When you reach the line containing "of pairs whose" in the data below, begin returning lines exactly as written, and stop once the line containing "posterior mean order" has been returned.

Saved data entries:

◆ ◆ ◆ ◆ ◆ ◆ ◆

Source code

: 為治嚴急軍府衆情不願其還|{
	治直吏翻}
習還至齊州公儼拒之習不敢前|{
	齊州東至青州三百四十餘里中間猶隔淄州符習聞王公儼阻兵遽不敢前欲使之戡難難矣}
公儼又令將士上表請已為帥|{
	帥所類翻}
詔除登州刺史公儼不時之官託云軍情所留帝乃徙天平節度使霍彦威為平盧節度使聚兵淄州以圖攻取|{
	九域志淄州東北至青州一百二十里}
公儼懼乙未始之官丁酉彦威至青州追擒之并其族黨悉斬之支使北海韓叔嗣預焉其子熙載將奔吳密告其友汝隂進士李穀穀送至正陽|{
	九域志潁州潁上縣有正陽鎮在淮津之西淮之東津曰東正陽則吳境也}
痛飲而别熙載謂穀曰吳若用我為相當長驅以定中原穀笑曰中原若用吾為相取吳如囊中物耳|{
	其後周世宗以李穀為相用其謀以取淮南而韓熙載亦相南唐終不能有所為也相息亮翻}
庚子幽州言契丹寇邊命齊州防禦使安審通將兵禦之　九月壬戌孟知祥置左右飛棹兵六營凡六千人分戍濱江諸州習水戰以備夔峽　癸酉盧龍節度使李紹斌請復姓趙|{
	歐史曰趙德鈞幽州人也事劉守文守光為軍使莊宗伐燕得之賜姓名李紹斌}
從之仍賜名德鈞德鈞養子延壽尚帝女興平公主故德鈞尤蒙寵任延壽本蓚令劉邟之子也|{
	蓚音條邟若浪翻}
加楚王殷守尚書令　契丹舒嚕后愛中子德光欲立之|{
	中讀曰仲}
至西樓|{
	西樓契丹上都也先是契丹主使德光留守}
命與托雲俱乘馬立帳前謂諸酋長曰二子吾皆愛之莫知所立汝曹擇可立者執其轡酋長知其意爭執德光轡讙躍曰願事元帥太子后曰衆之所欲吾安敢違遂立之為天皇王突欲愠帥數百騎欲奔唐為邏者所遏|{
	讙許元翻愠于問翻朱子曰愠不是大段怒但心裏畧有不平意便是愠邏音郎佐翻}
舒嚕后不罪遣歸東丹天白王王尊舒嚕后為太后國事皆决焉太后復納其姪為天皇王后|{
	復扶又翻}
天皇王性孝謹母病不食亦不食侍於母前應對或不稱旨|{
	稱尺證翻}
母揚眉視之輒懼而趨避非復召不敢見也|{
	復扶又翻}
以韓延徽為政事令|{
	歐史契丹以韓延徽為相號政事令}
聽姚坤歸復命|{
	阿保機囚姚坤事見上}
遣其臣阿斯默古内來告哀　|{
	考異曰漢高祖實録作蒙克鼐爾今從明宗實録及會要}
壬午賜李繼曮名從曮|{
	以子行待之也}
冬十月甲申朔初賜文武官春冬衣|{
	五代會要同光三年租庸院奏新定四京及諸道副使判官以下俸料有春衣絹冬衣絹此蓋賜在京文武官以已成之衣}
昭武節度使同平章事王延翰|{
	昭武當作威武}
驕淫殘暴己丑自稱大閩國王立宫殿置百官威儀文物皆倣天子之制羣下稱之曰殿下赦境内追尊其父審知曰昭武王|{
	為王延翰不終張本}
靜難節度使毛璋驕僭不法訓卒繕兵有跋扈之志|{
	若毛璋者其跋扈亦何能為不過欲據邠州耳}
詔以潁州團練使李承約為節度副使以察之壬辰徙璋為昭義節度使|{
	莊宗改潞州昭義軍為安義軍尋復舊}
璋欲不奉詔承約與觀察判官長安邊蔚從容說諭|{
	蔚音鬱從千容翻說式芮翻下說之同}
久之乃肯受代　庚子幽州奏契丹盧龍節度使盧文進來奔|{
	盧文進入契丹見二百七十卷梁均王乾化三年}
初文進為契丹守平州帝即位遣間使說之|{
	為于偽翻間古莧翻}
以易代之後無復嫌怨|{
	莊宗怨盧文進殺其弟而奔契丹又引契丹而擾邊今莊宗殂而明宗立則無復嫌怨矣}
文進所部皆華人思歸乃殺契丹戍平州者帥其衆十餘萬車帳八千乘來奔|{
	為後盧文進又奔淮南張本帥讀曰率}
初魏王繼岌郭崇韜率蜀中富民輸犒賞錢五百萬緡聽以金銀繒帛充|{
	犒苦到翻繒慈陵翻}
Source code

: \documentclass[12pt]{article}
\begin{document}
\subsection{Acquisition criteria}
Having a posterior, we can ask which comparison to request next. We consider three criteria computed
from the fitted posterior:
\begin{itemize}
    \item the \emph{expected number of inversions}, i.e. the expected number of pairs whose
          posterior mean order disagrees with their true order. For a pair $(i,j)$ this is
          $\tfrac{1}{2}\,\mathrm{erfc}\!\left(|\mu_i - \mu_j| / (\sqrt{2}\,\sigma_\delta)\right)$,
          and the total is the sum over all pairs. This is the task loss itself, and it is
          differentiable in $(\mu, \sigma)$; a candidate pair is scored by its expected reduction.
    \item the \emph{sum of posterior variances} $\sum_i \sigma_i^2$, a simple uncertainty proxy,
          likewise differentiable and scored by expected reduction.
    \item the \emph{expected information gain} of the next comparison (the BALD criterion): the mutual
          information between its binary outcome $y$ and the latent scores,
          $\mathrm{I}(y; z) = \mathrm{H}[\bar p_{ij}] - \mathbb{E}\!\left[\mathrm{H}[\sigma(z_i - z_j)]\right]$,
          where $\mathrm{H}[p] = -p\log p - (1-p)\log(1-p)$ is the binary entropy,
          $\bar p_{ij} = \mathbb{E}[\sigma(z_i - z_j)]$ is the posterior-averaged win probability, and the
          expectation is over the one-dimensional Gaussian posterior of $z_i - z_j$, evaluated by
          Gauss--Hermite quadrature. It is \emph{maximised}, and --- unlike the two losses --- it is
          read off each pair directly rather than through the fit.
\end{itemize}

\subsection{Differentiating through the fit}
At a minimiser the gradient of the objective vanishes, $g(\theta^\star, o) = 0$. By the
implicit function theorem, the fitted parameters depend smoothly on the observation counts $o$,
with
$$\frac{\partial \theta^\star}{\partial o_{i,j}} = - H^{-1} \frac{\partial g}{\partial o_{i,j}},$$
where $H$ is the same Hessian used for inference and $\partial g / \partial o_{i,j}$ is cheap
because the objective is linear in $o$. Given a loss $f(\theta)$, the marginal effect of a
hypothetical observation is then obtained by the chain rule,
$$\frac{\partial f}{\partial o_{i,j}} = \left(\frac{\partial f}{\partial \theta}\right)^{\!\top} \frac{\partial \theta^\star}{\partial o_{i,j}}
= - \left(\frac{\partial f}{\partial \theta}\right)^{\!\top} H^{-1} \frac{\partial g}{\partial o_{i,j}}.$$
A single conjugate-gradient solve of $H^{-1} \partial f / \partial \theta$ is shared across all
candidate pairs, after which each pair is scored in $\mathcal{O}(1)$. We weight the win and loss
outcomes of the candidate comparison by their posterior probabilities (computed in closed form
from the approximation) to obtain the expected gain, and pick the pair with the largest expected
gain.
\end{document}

◆ ◆ ◆ ◆ ◆ ◆ ◆

# WRITTEN REPLY:
    \item the \emph{expected number of inversions}, i.e. the expected number of pairs whose
          posterior mean order disagrees with their true order. For a pair $(i,j)$ this is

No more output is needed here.